馬を並べて侍る大魔法院の元≪大師≫ヨランド・ゴディンが擁護の言葉を述べると、光王は面白くなさそうな目で彼を睨んだ。


「オルド以外の民の血などいくら流れようと、実際、大した問題ではない。このオースレンはかつて自らが信奉する神を裏切り、オルディン神に寝返った氏族の末裔がその見返りに与えられた土地だ。グリュミオールの祖は、オルドの女を与えられ、我が栄光の血脈の端にその名を連ねてはいるが、所詮は遠い血の、薄汚れた血族のすえにすぎない。このオースレンの民などにいたっては、我らオルドの温情で今日まで絶えずに生を繋いできたのだ。如何に扱われたとて、文句を言える立場にはなかろう」


「陛下、この身を流れる血の半分がオルドではないことをお忘れですか? 」


「はっ、はっ。そうであったな。悪気はない。許せよ。だが、これが偽らざる余の本音だ。ゆえに、余は、この一件が済んだ後にある改革を打ち出そうと考えているのだ」


「改革……でございますか?」


「そうだ。

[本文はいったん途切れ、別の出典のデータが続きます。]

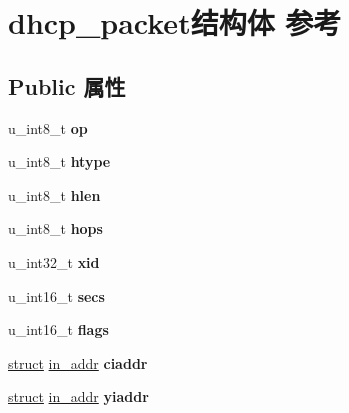 \hypertarget{structdhcp__packet}{}\section{dhcp\+\_\+packet结构体 参考}
\label{structdhcp__packet}
\subsection*{Public 属性}
\begin{DoxyCompactItemize}
\item 
\mbox{\label{structdhcp__packet_a7db3f6e11e757dfe5e18fea3ce9f366e}} 
u\+\_\+int8\+\_\+t {\bfseries op}
\item 
\mbox{\label{structdhcp__packet_a8f68da986d07cf0845fbb836db06f876}} 
u\+\_\+int8\+\_\+t {\bfseries htype}
\item 
\mbox{\label{structdhcp__packet_aeecbb5e0ef54fc76eb4988c6cbe6f02b}} 
u\+\_\+int8\+\_\+t {\bfseries hlen}
\item 
\mbox{\label{structdhcp__packet_af8e55856c9c3baa0d6c0ff0821eb1620}} 
u\+\_\+int8\+\_\+t {\bfseries hops}
\item 
\mbox{\label{structdhcp__packet_a17744645e83ec570b9070a67e21c65b8}} 
u\+\_\+int32\+\_\+t {\bfseries xid}
\item 
\mbox{\label{structdhcp__packet_ac9f92281b5cdca7d1108a2475acb2036}} 
u\+\_\+int16\+\_\+t {\bfseries secs}
\item 
\mbox{\label{structdhcp__packet_a07ae5afabde608602c388bf3891ac1b6}} 
u\+\_\+int16\+\_\+t {\bfseries flags}
\item 
\mbox{\label{structdhcp__packet_a1e6e8e0bae45f385e98ac82cb4cf802d}} 
\hyperlink{interfacestruct}{struct} \hyperlink{structin__addr}{in\+\_\+addr} {\bfseries ciaddr}
\item 
\mbox{\label{structdhcp__packet_abafbd04025028a1b0a1647615908d9ec}} 
\hyperlink{interfacestruct}{struct} \hyperlink{structin__addr}{in\+\_\+addr} {\bfseries yiaddr}

\end{DoxyCompactItemize}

余は、増えすぎた外王族を別天地の外に放し、各領主貴族との間で婚姻を結ばせる考えであるのだ。それはかつて我らの祖がそうしたように、もう一度血の結びつきを強めるほか、オルドの血のすそ野を広げることになろう。……そうだな。今思いついたが、貴族相手と言わず、広くオルドの血を民にまで分け与えるのも良いかもしれぬ。血の融和……。そうだ、信仰にのみ頼らずとも、皆がオルドの血を引くようになれば、国の民の結束は強くなり、このように光王家に徒為す者が生まれることも無くなるのではないかな。年頃の女を皆集め、オルドの血を種付けするのだ。どうだ、ヨランド・ゴディンよ。名案だとは思わぬか?」


「陛下、それはあまりにも途方もない話。私などには到底、わかりかねます。ひとまずは、怪老ショウゾウの討伐が先、続きはそのあとでお伺いいたしましょう」


「つまらぬ奴だな。だが、そなたの言う通りだ。皆が、余に宿る≪恐ろしき者ユッグ≫の≪呼び名ケニング≫の威により、口答え一つしようとはせんが、おぬしやデルロスなど一部の者は、その影響を受けながらもその強い意志でそれに抗い、本音で物事を語る。ゆえに、お前たちを重用しておるのだが、これからもその調子で思うがまま発言せよ。余の気付かぬところを補ってくれ」


「もったいなきお言葉……」


「さあ、無駄話はこのぐらいにして、おぬしの言う通り、始めるとするか。先ほどはあのようなことを言ったが、あれは戯言ぞ。本当はこのような虐殺などしたくは無かったのだ。光王家に対する憎悪を生み、自ら国力を弱める行為なのだからな。だが、悪しき病巣は、如何なる痛みを伴っても除かねばならん。それが、現光王たる余の責務だ」


光王が馬上で右手を立てると、それを見た配下の者たちが、街中に響き渡るように銅鑼と軍笛を大いに鳴らした。


それを聞いた全兵士は戦意を高揚させようと大音声だいおんじょうの掛け声を上げ、地を強く踏み鳴らす。


にわかに街中が物々しい雰囲気に包まれ、建物の中から外の様子をうかがう民たちは不安げな表情で、オルディン神に向かって、自分たちの無事を祈り続けた。


こうして東西南北それぞれの地区に配置された部将や兵たちによりオースレン住民の大虐殺が、同時に始まることになったのである。